Dataset entries
*** Begin section ***

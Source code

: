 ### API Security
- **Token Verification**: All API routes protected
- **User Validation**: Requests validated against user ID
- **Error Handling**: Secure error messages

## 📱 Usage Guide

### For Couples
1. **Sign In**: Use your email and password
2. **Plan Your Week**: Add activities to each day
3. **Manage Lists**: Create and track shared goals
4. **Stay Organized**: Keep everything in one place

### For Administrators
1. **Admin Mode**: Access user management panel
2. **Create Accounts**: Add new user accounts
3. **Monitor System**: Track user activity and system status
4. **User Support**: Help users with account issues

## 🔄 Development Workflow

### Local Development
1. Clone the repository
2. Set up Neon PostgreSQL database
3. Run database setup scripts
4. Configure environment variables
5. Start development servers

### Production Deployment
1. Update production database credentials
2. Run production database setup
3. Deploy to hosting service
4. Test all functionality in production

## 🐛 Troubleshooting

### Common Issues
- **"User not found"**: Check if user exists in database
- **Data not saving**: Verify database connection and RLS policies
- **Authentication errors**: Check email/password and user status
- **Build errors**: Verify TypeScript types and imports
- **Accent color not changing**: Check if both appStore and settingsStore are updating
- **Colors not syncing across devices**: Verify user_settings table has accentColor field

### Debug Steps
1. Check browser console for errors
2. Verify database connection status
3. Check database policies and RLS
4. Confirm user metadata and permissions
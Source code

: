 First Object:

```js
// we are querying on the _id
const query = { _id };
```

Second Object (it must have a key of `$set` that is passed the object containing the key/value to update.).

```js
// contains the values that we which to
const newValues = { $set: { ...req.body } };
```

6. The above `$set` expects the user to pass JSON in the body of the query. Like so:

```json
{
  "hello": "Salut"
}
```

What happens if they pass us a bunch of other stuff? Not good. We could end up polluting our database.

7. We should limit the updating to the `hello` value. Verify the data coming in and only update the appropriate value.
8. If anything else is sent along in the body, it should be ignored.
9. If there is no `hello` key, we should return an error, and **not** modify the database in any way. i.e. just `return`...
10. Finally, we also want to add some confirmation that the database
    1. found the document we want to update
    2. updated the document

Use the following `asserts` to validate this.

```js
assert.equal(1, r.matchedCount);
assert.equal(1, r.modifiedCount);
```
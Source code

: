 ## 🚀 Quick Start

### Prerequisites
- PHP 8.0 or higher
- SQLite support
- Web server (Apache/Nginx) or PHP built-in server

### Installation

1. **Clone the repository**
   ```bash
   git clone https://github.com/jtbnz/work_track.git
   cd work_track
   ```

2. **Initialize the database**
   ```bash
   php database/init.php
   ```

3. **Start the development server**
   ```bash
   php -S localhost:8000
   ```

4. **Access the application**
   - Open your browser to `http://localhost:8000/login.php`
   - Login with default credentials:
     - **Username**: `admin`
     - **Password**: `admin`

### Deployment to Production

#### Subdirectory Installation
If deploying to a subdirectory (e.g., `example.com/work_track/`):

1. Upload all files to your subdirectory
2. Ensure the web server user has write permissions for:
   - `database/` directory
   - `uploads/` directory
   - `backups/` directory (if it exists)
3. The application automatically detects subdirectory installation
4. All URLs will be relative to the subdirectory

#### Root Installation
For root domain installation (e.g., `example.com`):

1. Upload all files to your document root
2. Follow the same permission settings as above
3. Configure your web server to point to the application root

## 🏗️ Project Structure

*** End section ***

> _Activity_: Every line in the data above that includes the word "with" should be copied.

> _Task output_:
4. **User Support**: Help users with account issues
   - Login with default credentials:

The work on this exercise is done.